Stored dataset items:
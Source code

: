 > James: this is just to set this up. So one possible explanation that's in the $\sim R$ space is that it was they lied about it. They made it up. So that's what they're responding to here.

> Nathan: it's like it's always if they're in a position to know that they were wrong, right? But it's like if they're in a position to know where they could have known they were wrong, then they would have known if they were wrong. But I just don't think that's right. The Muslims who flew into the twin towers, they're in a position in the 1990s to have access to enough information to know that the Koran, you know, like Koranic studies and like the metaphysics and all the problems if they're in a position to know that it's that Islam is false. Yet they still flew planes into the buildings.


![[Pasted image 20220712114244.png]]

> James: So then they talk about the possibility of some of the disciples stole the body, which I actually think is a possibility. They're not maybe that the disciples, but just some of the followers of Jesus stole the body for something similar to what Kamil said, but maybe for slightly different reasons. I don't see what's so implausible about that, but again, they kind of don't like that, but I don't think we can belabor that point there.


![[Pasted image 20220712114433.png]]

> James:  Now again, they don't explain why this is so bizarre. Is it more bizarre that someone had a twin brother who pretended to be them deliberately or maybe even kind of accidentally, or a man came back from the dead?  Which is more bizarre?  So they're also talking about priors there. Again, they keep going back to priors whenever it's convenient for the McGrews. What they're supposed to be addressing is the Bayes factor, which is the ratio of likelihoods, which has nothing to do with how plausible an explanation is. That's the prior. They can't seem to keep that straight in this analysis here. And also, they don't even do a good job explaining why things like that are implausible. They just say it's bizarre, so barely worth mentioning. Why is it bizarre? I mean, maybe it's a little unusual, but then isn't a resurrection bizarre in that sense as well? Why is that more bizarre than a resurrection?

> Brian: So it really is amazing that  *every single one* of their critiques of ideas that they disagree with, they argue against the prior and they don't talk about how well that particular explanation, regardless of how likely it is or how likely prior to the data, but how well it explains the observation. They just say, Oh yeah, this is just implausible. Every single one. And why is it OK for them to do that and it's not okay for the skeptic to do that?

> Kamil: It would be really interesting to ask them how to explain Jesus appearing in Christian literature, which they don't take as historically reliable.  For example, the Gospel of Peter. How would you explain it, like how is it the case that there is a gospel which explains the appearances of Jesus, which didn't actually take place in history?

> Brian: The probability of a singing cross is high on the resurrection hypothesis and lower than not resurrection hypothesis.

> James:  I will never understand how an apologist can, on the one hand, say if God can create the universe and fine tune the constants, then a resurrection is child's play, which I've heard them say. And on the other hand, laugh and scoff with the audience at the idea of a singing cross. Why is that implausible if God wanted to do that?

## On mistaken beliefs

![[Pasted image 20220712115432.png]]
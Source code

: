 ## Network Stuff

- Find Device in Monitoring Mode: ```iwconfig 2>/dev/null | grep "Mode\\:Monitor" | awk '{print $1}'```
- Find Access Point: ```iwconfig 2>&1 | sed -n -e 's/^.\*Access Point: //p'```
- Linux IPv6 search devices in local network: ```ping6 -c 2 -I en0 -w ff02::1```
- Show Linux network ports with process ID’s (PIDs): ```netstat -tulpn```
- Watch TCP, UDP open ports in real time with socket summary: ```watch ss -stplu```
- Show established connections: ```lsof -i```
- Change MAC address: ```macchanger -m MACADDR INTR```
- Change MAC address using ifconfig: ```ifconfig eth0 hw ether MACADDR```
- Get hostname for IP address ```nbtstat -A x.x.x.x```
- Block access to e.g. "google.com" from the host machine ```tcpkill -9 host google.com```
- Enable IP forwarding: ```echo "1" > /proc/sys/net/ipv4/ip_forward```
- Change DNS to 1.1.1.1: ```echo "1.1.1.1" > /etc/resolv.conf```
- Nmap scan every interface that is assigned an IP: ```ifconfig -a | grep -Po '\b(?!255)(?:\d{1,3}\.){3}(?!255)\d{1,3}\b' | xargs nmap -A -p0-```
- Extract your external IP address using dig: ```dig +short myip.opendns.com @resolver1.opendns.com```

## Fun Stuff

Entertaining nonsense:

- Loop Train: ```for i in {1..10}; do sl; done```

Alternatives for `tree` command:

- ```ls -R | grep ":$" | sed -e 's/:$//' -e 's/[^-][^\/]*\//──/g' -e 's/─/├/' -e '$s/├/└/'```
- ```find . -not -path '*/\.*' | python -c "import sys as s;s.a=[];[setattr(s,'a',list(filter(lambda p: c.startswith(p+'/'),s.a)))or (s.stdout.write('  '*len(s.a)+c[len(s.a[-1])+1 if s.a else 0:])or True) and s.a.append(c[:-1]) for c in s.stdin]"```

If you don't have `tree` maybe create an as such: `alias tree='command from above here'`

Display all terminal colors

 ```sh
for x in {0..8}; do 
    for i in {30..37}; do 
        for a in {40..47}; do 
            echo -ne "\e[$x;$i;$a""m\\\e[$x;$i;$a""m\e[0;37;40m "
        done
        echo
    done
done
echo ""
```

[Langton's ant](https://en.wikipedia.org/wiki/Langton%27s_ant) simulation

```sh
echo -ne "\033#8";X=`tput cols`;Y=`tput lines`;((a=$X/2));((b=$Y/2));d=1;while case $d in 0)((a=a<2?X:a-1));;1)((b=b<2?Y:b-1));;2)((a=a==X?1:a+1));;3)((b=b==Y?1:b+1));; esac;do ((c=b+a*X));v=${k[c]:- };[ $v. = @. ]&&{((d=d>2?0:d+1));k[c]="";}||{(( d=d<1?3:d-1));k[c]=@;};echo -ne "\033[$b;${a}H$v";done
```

TASK TO COMPLETE: Where a line of the records has the string "image", return that line.

RESPONSE BELOW:
![[Pasted image 20220712114244.png]]
![[Pasted image 20220712114433.png]]
![[Pasted image 20220712115432.png]]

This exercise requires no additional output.